NNX Bridge: Shared Params Across nnx and Linen

Why this matters

nnx and Linen feel like different worlds — different APIs, different abstractions, different mental models. But the params underneath are just JAX arrays. There’s no nnx.Tensor or linen.Tensor. Both frameworks store kernels and biases as plain jax.Arrays; the rest is just bookkeeping.

Once you internalize that, “sharing parameters across the two frameworks” stops being magic. You point at the array. That’s it.

The setup

Build an nnx.Linear and a flax.linen.Dense with the same (in_features, out_features) shape. The Linen Dense lazily declares its kernel via self.param; the nnx Linear holds it as nnx_linear.kernel: nnx.Param. Both kernels are arrays of shape (in, out) — the exact same layout.
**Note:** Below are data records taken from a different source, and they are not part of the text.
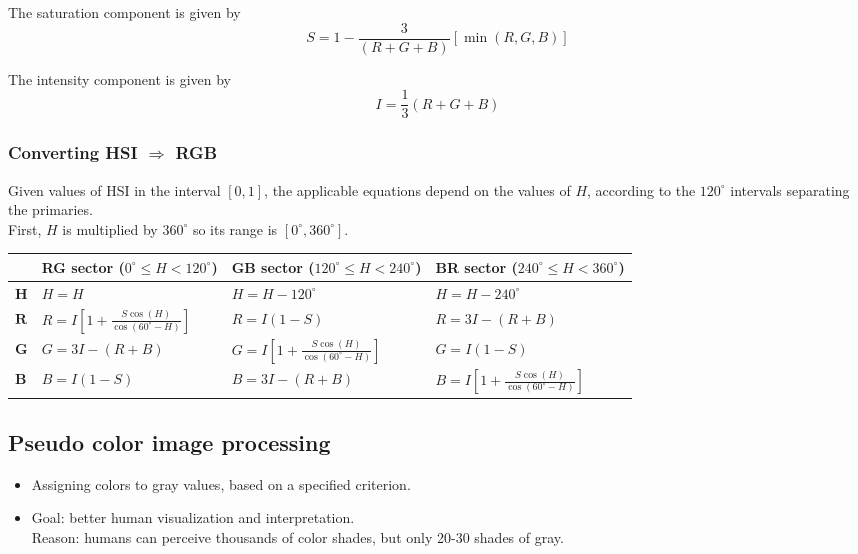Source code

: The saturation component is given by
\begin{equation}
	S = 1 - \frac{3}{(R+G+B)} \left[ \min(R,G,B) \right]
\end{equation}

The intensity component is given by
\begin{equation}
	I = \frac{1}{3}(R+G+B)
\end{equation}

\subsubsection{Converting HSI $\Rightarrow$ RGB }
Given values of HSI in the interval $[0,1]$, the applicable equations depend on the values of $H$, according to the $120^{\circ}$ intervals separating the primaries.\\

First, $H$ is multiplied by $360^{\circ}$ so its range is $[0^{\circ},360^{\circ}]$. \\

\begin{tabularx}{\linewidth}{|l|X|X|X|}
	\hline 
	& \textbf{RG sector} ($0^{\circ} \leq H < 120^{\circ}$) & \textbf{GB sector} ($120^{\circ} \leq H < 240^{\circ}$) & \textbf{BR sector} ($240^{\circ} \leq H < 360^{\circ}$) \\ \hline
	$\mathbf{H}$ & $H = H$ & $H = H-120^{\circ}$ & $H = H-240^{\circ}$ \\ \hline
	$\mathbf{R}$ & $R = I \left[ 1 + \frac{S \cos(H)}{\cos(60^{\circ} - H)} \right]$ & $R = I(1-S)$ & $R = 3I - (R+B)$ \\
	$\mathbf{G}$ & $G = 3I - (R+B)$ & $G = I \left[ 1 + \frac{S \cos(H)}{\cos(60^{\circ} - H)} \right]$ & $G = I(1-S)$ \\
	$\mathbf{B}$ & $B = I(1-S)$ & $B = 3I - (R+B)$ & $B = I \left[ 1 + \frac{S \cos(H)}{\cos(60^{\circ} - H)} \right]$ \\
	\hline
\end{tabularx}


\subsection{Pseudo color image processing }
\begin{itemize}
	\item Assigning colors to gray values, based on a specified criterion.
	\item Goal: better human visualization and interpretation. \\
			Reason: humans can perceive thousands of color shades, but only 20-30 shades of gray.
\end{itemize}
To share: take the nnx kernel array and use it as the value in the Linen params dict.

nnx_linear = nnx.Linear(in_f, out_f, rngs=nnx.Rngs(seed), use_bias=False)
linen_dense = nn.Dense(features=out_f, use_bias=False)

# Treat the nnx kernel as canonical.
shared_kernel = nnx_linear.kernel.value          # (in_f, out_f)
linen_params  = {"params": {"kernel": shared_kernel}}

# Both forward passes now use the SAME array.
nnx_y   = nnx_linear(x)
linen_y = linen_dense.apply(linen_params, x)

Adding nnx_y + linen_y produces 2 * (x @ shared_kernel) — proof that both halves agree on which kernel they’re using.

Why this is non-obvious

Newcomers often assume nnx params and Linen params are different types, or that you need a converter. They aren’t, and you don’t.

nnx.Param(value=arr).value — the underlying JAX array.
params["params"]["kernel"] — the same kind of underlying JAX array.

The wrappers (nnx.Param, the Linen params dict) are containers that record metadata (shapes, dtypes, sharding hints, names). Pull the array out of one container and stuff it into the other. The math doesn’t care which container you came from.

Why share params at all?

Common cases:

Weight tying in language models: input embedding and output projection share the same (vocab, d_model) matrix. If your embedding is Linen and your output head is nnx (or vice versa), you’d otherwise have to choose one framework or maintain two copies.
Multi-head ensembles where one head is an nnx model and another is a Linen model wrapping a different architecture, but both use a shared backbone embedding.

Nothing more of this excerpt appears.